Top of Task material

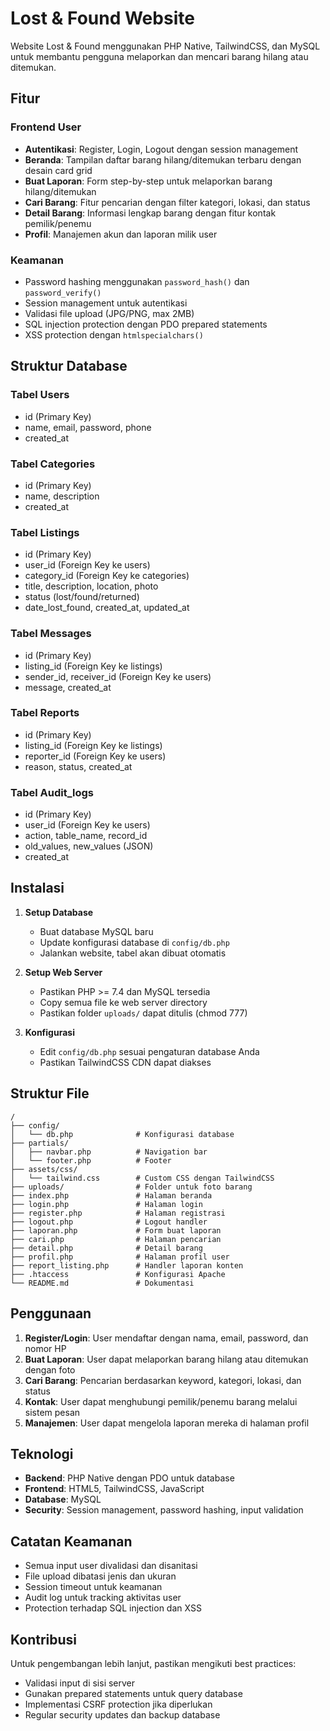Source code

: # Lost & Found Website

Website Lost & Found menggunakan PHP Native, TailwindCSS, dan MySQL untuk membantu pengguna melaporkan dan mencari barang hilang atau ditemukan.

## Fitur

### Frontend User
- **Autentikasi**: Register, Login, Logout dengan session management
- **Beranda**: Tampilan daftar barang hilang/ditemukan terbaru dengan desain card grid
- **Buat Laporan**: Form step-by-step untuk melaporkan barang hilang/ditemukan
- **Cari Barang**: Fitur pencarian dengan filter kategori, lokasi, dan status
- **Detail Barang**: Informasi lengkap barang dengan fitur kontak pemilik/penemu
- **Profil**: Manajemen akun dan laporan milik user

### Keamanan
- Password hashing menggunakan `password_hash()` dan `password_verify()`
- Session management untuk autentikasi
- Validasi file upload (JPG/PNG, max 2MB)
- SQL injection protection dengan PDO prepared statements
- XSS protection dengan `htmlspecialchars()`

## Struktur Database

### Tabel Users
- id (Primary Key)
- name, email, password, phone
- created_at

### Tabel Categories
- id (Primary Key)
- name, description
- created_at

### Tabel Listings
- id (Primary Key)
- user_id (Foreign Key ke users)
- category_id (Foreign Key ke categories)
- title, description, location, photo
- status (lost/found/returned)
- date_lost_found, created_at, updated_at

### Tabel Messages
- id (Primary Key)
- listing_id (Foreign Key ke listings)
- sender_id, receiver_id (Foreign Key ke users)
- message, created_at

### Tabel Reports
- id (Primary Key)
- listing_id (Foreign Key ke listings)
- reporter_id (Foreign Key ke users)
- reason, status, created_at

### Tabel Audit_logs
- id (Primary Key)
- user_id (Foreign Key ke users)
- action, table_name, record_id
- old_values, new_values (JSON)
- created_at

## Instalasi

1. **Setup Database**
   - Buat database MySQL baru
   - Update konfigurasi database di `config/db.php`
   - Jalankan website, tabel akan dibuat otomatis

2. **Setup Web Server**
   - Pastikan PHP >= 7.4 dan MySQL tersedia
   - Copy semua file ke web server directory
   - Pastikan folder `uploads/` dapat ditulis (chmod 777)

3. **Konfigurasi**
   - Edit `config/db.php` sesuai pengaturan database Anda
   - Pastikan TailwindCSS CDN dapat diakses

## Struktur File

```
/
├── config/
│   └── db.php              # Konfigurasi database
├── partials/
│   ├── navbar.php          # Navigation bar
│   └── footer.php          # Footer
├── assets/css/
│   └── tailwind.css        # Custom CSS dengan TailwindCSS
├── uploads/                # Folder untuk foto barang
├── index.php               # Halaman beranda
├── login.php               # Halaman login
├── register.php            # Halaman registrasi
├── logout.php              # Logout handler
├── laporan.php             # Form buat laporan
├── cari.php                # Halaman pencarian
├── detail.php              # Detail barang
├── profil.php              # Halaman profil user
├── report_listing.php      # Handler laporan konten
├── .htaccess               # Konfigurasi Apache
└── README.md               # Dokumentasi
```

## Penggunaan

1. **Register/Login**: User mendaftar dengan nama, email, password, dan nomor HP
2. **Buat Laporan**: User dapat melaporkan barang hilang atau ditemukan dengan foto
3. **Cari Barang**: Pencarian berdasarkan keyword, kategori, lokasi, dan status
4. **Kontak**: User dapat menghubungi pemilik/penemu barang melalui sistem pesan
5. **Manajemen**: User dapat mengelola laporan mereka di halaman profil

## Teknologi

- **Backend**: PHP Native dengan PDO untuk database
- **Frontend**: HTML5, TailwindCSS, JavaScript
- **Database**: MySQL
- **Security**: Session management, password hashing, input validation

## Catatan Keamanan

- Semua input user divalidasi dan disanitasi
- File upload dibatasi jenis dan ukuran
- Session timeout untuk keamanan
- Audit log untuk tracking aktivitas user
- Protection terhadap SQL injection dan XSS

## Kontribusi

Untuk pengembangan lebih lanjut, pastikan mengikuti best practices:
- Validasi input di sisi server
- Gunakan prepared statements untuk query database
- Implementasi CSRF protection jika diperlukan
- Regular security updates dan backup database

Bottom of Task material
Top of Task material

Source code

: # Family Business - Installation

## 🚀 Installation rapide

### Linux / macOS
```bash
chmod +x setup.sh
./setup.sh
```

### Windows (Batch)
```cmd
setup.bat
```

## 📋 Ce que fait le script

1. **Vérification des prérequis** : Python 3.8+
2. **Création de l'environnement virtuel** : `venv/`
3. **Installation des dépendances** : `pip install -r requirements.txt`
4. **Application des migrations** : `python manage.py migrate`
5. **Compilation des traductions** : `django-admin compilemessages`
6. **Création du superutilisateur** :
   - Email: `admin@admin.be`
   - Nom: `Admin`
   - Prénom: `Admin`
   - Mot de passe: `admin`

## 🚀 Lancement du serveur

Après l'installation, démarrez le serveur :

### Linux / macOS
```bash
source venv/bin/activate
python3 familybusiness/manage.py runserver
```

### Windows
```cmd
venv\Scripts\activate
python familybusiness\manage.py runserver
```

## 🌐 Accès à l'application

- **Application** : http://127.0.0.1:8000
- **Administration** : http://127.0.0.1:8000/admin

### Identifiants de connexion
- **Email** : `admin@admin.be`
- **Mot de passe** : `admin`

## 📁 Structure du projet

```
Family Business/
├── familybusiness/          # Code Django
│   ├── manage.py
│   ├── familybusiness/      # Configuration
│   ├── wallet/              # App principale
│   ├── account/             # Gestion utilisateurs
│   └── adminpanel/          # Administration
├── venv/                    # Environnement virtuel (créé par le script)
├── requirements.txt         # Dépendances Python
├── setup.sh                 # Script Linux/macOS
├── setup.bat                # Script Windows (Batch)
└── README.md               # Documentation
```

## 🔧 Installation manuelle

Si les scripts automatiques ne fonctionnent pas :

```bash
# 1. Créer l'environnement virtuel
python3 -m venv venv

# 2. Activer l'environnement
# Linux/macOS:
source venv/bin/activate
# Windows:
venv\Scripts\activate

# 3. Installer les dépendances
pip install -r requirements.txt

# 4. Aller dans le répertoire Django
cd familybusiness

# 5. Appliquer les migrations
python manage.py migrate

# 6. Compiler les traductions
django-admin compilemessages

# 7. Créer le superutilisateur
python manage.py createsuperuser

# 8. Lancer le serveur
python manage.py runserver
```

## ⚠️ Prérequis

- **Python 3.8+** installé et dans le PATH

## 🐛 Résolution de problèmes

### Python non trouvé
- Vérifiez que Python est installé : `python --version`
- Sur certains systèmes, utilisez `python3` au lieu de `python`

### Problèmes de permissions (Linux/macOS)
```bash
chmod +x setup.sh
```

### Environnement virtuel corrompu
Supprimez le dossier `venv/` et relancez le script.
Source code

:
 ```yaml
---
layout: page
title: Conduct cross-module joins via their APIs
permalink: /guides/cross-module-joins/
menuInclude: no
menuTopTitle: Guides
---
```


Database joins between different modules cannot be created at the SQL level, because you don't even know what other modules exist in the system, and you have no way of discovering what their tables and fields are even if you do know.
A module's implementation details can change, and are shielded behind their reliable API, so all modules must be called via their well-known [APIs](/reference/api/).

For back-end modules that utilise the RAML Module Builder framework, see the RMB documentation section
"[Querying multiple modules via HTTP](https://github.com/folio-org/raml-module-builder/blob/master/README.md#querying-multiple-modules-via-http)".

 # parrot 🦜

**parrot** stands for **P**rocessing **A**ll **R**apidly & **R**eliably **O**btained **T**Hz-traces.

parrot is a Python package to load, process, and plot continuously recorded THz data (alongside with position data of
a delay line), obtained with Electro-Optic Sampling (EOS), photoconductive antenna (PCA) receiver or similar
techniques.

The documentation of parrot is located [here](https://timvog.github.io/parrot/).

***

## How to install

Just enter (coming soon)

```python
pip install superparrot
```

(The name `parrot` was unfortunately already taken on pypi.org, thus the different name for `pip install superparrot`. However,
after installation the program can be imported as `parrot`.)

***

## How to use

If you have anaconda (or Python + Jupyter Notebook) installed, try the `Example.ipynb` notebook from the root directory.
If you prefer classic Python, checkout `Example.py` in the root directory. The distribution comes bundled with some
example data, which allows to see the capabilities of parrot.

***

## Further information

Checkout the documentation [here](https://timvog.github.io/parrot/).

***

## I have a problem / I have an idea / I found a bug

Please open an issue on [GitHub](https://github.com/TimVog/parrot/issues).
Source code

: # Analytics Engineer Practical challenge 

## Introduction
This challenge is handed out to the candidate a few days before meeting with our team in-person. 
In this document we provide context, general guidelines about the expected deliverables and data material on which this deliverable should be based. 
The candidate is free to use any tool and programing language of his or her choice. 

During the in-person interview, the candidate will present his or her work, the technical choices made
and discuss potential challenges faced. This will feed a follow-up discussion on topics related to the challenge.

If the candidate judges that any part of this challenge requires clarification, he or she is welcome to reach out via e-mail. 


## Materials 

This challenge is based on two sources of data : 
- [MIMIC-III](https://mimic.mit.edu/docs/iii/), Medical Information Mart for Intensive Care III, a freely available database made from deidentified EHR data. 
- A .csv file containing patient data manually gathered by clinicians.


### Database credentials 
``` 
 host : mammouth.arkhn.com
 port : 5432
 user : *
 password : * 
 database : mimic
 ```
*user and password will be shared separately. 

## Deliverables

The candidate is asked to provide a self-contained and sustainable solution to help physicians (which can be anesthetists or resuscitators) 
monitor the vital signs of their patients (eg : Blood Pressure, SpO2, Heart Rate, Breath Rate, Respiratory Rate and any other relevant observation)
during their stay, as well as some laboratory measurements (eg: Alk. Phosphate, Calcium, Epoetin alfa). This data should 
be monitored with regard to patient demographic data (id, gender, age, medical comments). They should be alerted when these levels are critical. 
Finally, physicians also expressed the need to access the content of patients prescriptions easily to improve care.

Bottom of Task material

▸ **Work to be completed**: In the entries above, the lines between the one holding "- name, email, password, phone" and the one holding "3. **Konfigurasi**", inclusive, are to be printed exactly as written, and those alone.

▸ **Task result**:
- name, email, password, phone
- created_at

### Tabel Categories
- id (Primary Key)
- name, description
- created_at

### Tabel Listings
- id (Primary Key)
- user_id (Foreign Key ke users)
- category_id (Foreign Key ke categories)
- title, description, location, photo
- status (lost/found/returned)
- date_lost_found, created_at, updated_at

### Tabel Messages
- id (Primary Key)
- listing_id (Foreign Key ke listings)
- sender_id, receiver_id (Foreign Key ke users)
- message, created_at

### Tabel Reports
- id (Primary Key)
- listing_id (Foreign Key ke listings)
- reporter_id (Foreign Key ke users)
- reason, status, created_at

### Tabel Audit_logs
- id (Primary Key)
- user_id (Foreign Key ke users)
- action, table_name, record_id
- old_values, new_values (JSON)
- created_at

## Instalasi

1. **Setup Database**
   - Buat database MySQL baru
   - Update konfigurasi database di `config/db.php`
   - Jalankan website, tabel akan dibuat otomatis

2. **Setup Web Server**
   - Pastikan PHP >= 7.4 dan MySQL tersedia
   - Copy semua file ke web server directory
   - Pastikan folder `uploads/` dapat ditulis (chmod 777)

3. **Konfigurasi**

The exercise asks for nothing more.